Collected data:
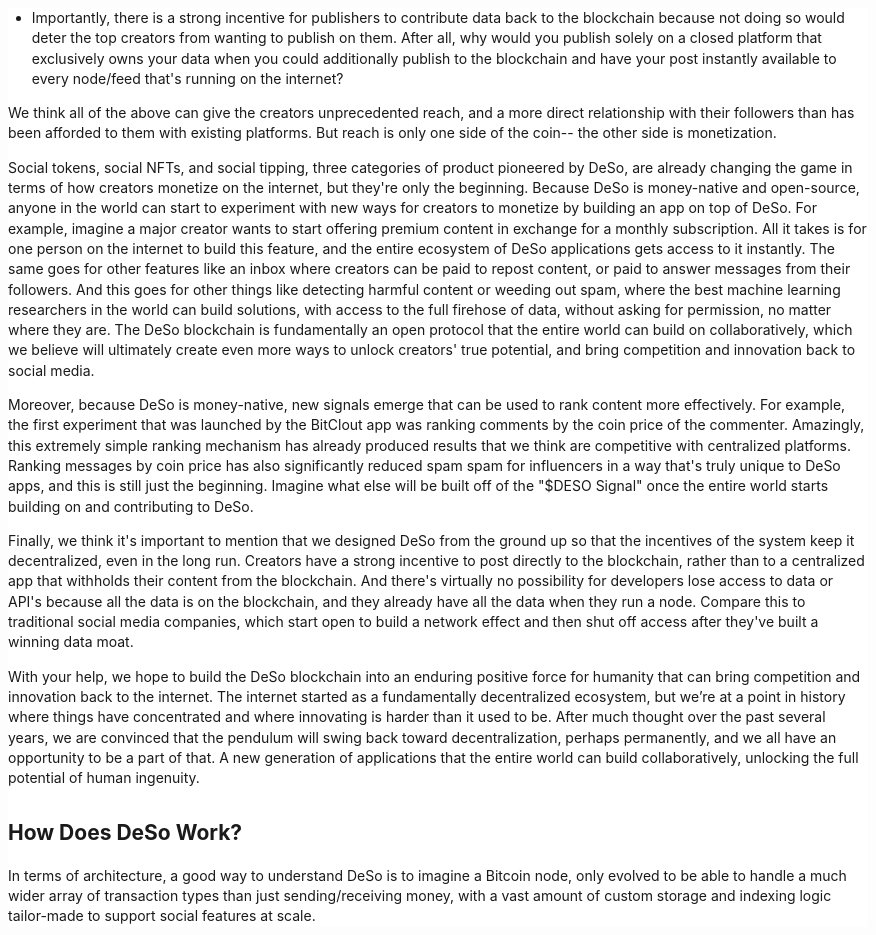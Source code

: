 * Importantly, there is a strong incentive for publishers to contribute data back to the blockchain because not doing so would deter the top creators from wanting to publish on them. After all, why would you publish solely on a closed platform that exclusively owns your data when you could additionally publish to the blockchain and have your post instantly available to every node/feed that's running on the internet?

We think all of the above can give the creators unprecedented reach, and a more direct relationship with their followers than has been afforded to them with existing platforms. But reach is only one side of the coin-- the other side is monetization.

Social tokens, social NFTs, and social tipping, three categories of product pioneered by DeSo, are already changing the game in terms of how creators monetize on the internet, but they're only the beginning. Because DeSo is money-native and open-source, anyone in the world can start to experiment with new ways for creators to monetize by building an app on top of DeSo. For example, imagine a major creator wants to start offering premium content in exchange for a monthly subscription. All it takes is for one person on the internet to build this feature, and the entire ecosystem of DeSo applications gets access to it instantly. The same goes for other features like an inbox where creators can be paid to repost content, or paid to answer messages from their followers. And this goes for other things like detecting harmful content or weeding out spam, where the best machine learning researchers in the world can build solutions, with access to the full firehose of data, without asking for permission, no matter where they are. The DeSo blockchain is fundamentally an open protocol that the entire world can build on collaboratively, which we believe will ultimately create even more ways to unlock creators' true potential, and bring competition and innovation back to social media.

Moreover, because DeSo is money-native, new signals emerge that can be used to rank content more effectively. For example, the first experiment that was launched by the BitClout app was ranking comments by the coin price of the commenter. Amazingly, this extremely simple ranking mechanism has already produced results that we think are competitive with centralized platforms. Ranking messages by coin price has also significantly reduced spam spam for influencers in a way that's truly unique to DeSo apps, and this is still just the beginning. Imagine what else will be built off of the "$DESO Signal" once the entire world starts building on and contributing to DeSo.

Finally, we think it's important to mention that we designed DeSo from the ground up so that the incentives of the system keep it decentralized, even in the long run. Creators have a strong incentive to post directly to the blockchain, rather than to a centralized app that withholds their content from the blockchain. And there's virtually no possibility for developers lose access to data or API's because all the data is on the blockchain, and they already have all the data when they run a node. Compare this to traditional social media companies, which start open to build a network effect and then shut off access after they've built a winning data moat.

With your help, we hope to build the DeSo blockchain into an enduring positive force for humanity that can bring competition and innovation back to the internet. The internet started as a fundamentally decentralized ecosystem, but we’re at a point in history where things have concentrated and where innovating is harder than it used to be. After much thought over the past several years, we are convinced that the pendulum will swing back toward decentralization, perhaps permanently, and we all have an opportunity to be a part of that. A new generation of applications that the entire world can build collaboratively, unlocking the full potential of human ingenuity.

## How Does DeSo Work?

In terms of architecture, a good way to understand DeSo is to imagine a Bitcoin node, only evolved to be able to handle a much wider array of transaction types than just sending/receiving money, with a vast amount of custom storage and indexing logic tailor-made to support social features at scale.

◆ To do ◆
Repeat every line above exactly, but omit all images.

◆ Result of the task ◆
Source code

: * Importantly, there is a strong incentive for publishers to contribute data back to the blockchain because not doing so would deter the top creators from wanting to publish on them. After all, why would you publish solely on a closed platform that exclusively owns your data when you could additionally publish to the blockchain and have your post instantly available to every node/feed that's running on the internet?

We think all of the above can give the creators unprecedented reach, and a more direct relationship with their followers than has been afforded to them with existing platforms. But reach is only one side of the coin-- the other side is monetization.

Social tokens, social NFTs, and social tipping, three categories of product pioneered by DeSo, are already changing the game in terms of how creators monetize on the internet, but they're only the beginning. Because DeSo is money-native and open-source, anyone in the world can start to experiment with new ways for creators to monetize by building an app on top of DeSo. For example, imagine a major creator wants to start offering premium content in exchange for a monthly subscription. All it takes is for one person on the internet to build this feature, and the entire ecosystem of DeSo applications gets access to it instantly. The same goes for other features like an inbox where creators can be paid to repost content, or paid to answer messages from their followers. And this goes for other things like detecting harmful content or weeding out spam, where the best machine learning researchers in the world can build solutions, with access to the full firehose of data, without asking for permission, no matter where they are. The DeSo blockchain is fundamentally an open protocol that the entire world can build on collaboratively, which we believe will ultimately create even more ways to unlock creators' true potential, and bring competition and innovation back to social media.

Moreover, because DeSo is money-native, new signals emerge that can be used to rank content more effectively. For example, the first experiment that was launched by the BitClout app was ranking comments by the coin price of the commenter. Amazingly, this extremely simple ranking mechanism has already produced results that we think are competitive with centralized platforms. Ranking messages by coin price has also significantly reduced spam spam for influencers in a way that's truly unique to DeSo apps, and this is still just the beginning. Imagine what else will be built off of the "$DESO Signal" once the entire world starts building on and contributing to DeSo.

Finally, we think it's important to mention that we designed DeSo from the ground up so that the incentives of the system keep it decentralized, even in the long run. Creators have a strong incentive to post directly to the blockchain, rather than to a centralized app that withholds their content from the blockchain. And there's virtually no possibility for developers lose access to data or API's because all the data is on the blockchain, and they already have all the data when they run a node. Compare this to traditional social media companies, which start open to build a network effect and then shut off access after they've built a winning data moat.

With your help, we hope to build the DeSo blockchain into an enduring positive force for humanity that can bring competition and innovation back to the internet. The internet started as a fundamentally decentralized ecosystem, but we’re at a point in history where things have concentrated and where innovating is harder than it used to be. After much thought over the past several years, we are convinced that the pendulum will swing back toward decentralization, perhaps permanently, and we all have an opportunity to be a part of that. A new generation of applications that the entire world can build collaboratively, unlocking the full potential of human ingenuity.

## How Does DeSo Work?

In terms of architecture, a good way to understand DeSo is to imagine a Bitcoin node, only evolved to be able to handle a much wider array of transaction types than just sending/receiving money, with a vast amount of custom storage and indexing logic tailor-made to support social features at scale.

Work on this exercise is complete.